Beyond Ornamental Progress: An Interview with Kevin Park

The Rev. Kevin Park is on the faculty of Columbia Theological Seminary, Decatur, GA, where he is associate dean for advanced professional studies and assistant professor of theology. His interests focus on emerging Asian North American theologies, critiques of ornamental multiculturalism, and divine beauty as a resource for multicultural theology.

On ornamental multiculturalism …

As mainline Christians we aspire to become more racially and ethnically inclusive. Yet it often turns out that our attempts at this are mere ornamental multiculturalism. This happens throughout society: America displays particular aspects of other cultures like Christmas ornaments. It’s a way to enhance the perceived value of the dominant group. Minority cultures are accepted as long as they don’t alter or challenge the real structures of power. What we ethically aspire to and what we are truly willing to commit to are two different things. Multiculturalism sounds good, but so often we’re not willing to put ourselves into it and make it happen. That’s because it’s hard work. We need a new kind of conversation that takes up these issues without devolving into ornamentalism or white guilt.

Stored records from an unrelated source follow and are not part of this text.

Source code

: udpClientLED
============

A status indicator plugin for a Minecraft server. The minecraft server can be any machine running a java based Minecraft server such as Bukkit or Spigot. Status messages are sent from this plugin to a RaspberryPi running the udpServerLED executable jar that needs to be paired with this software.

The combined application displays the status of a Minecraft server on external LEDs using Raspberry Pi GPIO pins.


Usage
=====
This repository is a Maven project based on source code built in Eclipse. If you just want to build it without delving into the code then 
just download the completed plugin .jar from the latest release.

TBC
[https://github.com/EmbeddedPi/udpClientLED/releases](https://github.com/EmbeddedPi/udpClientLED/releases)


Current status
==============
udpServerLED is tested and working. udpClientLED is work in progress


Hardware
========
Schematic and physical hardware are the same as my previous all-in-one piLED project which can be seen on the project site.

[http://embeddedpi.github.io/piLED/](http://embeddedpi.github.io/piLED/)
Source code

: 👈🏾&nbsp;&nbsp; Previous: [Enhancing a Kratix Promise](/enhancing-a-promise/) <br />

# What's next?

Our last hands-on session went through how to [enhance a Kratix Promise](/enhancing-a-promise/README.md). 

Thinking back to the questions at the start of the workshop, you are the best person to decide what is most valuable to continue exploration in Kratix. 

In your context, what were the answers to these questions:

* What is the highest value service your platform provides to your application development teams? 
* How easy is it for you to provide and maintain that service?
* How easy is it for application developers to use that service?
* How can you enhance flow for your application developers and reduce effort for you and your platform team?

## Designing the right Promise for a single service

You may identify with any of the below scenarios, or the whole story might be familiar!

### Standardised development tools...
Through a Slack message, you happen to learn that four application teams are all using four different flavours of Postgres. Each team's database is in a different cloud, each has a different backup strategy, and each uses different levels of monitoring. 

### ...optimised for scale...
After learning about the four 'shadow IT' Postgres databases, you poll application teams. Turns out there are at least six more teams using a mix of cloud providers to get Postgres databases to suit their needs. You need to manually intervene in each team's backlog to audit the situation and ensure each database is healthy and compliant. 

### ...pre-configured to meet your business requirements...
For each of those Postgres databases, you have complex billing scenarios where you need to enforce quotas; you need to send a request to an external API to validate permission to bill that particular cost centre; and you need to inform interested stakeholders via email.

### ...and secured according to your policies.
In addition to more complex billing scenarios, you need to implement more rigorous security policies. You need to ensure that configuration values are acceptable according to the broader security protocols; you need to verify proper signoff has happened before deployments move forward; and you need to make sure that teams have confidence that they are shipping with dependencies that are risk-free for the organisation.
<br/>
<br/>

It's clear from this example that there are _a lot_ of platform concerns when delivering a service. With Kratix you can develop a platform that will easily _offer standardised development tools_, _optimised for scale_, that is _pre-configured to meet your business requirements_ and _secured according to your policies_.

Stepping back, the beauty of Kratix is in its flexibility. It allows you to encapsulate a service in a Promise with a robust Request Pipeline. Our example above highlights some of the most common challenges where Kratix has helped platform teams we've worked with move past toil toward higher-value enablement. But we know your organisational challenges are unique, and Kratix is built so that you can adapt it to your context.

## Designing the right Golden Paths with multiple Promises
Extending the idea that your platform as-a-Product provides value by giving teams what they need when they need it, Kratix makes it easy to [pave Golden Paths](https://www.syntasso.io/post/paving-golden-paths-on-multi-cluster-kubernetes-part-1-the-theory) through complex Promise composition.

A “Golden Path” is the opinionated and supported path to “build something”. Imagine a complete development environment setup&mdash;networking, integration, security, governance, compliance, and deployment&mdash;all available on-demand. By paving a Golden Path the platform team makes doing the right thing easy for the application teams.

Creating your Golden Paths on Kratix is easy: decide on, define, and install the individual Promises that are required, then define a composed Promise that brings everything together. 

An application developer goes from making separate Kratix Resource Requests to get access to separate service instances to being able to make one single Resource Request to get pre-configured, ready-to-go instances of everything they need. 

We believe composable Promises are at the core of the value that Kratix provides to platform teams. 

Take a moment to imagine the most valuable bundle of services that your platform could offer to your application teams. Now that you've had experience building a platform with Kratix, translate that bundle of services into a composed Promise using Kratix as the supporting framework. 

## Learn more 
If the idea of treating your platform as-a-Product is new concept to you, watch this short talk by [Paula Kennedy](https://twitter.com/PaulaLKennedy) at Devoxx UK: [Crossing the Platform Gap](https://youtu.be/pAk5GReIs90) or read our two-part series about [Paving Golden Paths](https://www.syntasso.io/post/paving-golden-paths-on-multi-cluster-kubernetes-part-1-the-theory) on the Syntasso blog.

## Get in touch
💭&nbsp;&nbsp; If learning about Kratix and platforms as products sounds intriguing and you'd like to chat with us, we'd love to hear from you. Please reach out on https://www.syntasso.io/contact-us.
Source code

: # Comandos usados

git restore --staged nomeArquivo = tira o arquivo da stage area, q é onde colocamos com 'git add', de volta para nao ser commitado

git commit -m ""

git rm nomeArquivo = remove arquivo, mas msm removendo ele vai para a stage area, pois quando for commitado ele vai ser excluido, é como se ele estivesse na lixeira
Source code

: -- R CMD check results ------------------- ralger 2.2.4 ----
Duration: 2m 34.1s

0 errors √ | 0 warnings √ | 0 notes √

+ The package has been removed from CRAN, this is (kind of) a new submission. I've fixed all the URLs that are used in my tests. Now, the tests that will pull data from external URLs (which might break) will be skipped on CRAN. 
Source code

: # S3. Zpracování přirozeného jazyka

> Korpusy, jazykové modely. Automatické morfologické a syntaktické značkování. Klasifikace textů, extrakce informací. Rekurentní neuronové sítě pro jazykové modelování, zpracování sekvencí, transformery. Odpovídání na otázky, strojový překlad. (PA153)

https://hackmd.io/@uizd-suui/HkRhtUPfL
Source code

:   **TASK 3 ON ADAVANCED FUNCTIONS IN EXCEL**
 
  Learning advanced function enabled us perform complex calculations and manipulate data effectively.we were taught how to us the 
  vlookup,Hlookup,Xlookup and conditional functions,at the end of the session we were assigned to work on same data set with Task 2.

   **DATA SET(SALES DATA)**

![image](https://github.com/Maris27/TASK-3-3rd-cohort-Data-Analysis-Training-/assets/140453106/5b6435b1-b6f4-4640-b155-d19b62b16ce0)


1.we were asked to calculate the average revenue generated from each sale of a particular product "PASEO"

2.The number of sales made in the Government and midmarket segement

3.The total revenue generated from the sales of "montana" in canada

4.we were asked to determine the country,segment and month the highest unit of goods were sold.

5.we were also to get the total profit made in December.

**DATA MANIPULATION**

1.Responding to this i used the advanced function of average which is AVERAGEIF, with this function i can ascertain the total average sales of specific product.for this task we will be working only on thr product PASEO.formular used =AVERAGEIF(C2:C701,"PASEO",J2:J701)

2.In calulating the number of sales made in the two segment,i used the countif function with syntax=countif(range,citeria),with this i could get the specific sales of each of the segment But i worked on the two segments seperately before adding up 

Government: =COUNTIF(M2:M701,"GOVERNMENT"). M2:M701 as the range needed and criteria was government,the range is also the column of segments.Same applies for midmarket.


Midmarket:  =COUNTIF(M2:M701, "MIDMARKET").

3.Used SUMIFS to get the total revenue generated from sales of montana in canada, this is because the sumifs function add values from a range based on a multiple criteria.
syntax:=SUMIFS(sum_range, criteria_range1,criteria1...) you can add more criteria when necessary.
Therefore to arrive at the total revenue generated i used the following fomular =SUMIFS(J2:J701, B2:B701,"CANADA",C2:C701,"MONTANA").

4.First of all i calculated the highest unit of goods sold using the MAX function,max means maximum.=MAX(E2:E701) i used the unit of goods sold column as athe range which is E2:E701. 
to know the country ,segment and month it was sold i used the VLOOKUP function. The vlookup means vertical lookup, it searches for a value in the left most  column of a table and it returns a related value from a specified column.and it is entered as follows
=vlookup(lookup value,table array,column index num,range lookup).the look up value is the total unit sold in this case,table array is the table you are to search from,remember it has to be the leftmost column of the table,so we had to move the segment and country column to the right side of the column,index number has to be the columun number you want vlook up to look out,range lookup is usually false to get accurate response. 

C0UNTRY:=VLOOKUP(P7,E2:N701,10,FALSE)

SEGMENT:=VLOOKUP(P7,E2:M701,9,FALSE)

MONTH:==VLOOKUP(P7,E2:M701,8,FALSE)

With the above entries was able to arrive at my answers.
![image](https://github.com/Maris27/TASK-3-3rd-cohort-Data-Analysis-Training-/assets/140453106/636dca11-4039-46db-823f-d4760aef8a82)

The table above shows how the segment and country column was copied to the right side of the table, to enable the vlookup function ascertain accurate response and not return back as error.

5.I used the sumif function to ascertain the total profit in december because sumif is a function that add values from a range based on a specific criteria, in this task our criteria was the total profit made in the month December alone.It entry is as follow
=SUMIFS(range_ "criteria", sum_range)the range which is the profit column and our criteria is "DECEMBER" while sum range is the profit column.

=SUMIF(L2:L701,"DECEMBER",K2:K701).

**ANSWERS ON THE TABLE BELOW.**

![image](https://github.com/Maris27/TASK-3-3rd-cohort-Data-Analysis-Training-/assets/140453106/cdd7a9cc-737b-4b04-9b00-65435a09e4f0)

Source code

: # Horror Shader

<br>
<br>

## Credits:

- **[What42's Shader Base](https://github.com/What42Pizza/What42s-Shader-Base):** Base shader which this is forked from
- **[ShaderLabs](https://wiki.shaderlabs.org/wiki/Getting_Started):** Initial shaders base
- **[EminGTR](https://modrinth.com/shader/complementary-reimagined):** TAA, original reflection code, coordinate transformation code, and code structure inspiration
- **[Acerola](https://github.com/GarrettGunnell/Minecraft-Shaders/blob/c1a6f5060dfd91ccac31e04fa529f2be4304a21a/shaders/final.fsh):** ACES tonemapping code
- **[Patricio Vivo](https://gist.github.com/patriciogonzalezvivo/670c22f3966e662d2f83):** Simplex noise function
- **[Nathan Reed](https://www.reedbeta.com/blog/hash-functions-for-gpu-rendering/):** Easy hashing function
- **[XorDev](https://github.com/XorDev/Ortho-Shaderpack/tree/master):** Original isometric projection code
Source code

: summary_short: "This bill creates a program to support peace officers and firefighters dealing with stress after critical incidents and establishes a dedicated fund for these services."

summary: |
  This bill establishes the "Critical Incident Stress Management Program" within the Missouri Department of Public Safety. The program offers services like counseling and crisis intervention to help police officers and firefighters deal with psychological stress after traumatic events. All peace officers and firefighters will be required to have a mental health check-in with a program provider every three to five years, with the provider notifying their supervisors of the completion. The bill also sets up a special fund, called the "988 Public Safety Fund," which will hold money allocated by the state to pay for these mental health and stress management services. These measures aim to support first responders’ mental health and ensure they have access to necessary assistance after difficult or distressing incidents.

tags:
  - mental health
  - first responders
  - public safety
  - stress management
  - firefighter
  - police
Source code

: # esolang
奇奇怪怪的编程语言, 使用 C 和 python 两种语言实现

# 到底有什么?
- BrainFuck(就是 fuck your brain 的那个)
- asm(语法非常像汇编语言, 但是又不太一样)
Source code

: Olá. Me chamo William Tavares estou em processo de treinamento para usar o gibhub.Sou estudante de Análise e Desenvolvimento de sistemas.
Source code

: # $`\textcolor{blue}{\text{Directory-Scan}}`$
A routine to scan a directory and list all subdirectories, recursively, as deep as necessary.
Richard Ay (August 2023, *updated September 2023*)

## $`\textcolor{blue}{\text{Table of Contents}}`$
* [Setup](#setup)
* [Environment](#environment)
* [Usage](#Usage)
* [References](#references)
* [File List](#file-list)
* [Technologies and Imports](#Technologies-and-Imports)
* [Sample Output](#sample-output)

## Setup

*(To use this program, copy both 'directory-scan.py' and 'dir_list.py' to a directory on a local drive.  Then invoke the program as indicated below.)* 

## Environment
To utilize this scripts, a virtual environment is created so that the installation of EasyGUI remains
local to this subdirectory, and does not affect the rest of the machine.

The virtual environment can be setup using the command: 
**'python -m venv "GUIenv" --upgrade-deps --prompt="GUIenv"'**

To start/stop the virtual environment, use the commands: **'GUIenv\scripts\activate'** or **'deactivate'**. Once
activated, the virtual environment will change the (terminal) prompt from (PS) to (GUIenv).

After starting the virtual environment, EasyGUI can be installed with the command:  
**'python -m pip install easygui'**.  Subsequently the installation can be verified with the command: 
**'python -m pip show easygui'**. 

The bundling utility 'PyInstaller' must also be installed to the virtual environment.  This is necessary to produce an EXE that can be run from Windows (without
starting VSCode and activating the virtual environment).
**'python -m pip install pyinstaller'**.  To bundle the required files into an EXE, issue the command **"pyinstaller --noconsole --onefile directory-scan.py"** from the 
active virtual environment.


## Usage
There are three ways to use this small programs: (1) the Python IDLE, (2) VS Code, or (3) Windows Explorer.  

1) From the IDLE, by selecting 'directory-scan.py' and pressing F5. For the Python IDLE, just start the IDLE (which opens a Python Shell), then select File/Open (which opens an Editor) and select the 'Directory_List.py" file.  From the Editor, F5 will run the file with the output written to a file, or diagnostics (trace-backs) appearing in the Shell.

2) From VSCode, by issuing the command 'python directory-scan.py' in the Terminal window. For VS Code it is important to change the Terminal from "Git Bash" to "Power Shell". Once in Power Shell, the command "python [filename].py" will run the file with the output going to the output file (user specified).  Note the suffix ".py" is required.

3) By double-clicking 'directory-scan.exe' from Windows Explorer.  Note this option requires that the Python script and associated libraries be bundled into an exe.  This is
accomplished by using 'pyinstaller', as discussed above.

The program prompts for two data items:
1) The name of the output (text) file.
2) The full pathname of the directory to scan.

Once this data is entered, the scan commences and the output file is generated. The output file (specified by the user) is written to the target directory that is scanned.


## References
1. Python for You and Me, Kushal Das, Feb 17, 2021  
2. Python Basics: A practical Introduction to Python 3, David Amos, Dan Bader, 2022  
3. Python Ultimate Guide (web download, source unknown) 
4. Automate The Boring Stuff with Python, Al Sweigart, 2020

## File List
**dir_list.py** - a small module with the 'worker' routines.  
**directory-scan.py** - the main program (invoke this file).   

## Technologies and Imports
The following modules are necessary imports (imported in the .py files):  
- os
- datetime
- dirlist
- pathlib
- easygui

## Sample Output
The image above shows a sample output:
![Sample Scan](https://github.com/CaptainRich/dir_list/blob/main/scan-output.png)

On complicity, confession, and solidarity … As a Korean-North American, I can say that the second or 1.5 generation are no longer kids. We’re moving into our work lives, and we’re voicing socialpolitical and life issues in more profound ways. I think there is now an onus on minority communities to speak up. The Korean-American community, for instance, has spent so many years just trying to survive that we got accustomed to staying in our corner. Korean Americans, like other visible minorities, have been pushed to the margins by the complex social machinery of the dominant group. We need to confront that – and find solidarity with others pushed to the margins. I think we all need to come to the table in mutual confession, mutual vulnerability, and radical humility and admit we are broken by our sins as well as by the sins of others.

On the power of the cross …

Transformation will require mainline churches shaken up by the power of the cross of Christ. Despite the arguments of post-modernism, we all have our foundations. But the Spirit tears down in order to build up. That’s a voice speaking from the wilderness, and we’re not good at receiving that message in America. We’re good at self-affirmation and building ourselves up. We don’t do well with the message of the cross that drives us into the wilderness for deep self-reflection and repentance in the light of God’s Word. The Trump election exposed a truth about our society. We had President Obama, and we thought we were making progress. Yet what a thin veneer that turned out to be.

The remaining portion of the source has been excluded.